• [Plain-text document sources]
-*-*-

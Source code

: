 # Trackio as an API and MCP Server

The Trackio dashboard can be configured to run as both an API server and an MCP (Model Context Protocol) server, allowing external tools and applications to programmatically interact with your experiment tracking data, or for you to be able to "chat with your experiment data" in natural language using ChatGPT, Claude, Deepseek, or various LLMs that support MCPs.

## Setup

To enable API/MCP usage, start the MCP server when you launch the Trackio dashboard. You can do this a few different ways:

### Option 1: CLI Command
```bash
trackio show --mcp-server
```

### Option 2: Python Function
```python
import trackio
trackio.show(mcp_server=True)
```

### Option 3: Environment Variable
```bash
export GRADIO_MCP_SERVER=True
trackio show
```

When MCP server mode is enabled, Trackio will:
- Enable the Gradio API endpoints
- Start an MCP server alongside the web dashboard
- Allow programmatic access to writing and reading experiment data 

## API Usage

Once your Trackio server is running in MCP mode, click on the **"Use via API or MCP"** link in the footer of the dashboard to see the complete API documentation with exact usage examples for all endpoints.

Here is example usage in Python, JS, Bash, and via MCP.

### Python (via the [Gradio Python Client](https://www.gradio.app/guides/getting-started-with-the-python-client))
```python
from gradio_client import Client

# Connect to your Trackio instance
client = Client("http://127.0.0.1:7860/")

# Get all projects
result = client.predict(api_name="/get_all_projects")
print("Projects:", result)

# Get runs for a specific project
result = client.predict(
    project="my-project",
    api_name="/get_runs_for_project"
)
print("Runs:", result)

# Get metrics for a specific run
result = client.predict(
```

-*-*-

• [Task description]
Could you reproduce the lines above, from the one that holds "- Enable the Gradio API endpoints" through the last, exactly as they stand?

• [Written solution]
- Enable the Gradio API endpoints
- Start an MCP server alongside the web dashboard
- Allow programmatic access to writing and reading experiment data 

## API Usage

Once your Trackio server is running in MCP mode, click on the **"Use via API or MCP"** link in the footer of the dashboard to see the complete API documentation with exact usage examples for all endpoints.

Here is example usage in Python, JS, Bash, and via MCP.

### Python (via the [Gradio Python Client](https://www.gradio.app/guides/getting-started-with-the-python-client))
```python
from gradio_client import Client

# Connect to your Trackio instance
client = Client("http://127.0.0.1:7860/")

# Get all projects
result = client.predict(api_name="/get_all_projects")
print("Projects:", result)

# Get runs for a specific project
result = client.predict(
    project="my-project",
    api_name="/get_runs_for_project"
)
print("Runs:", result)

# Get metrics for a specific run
result = client.predict(
```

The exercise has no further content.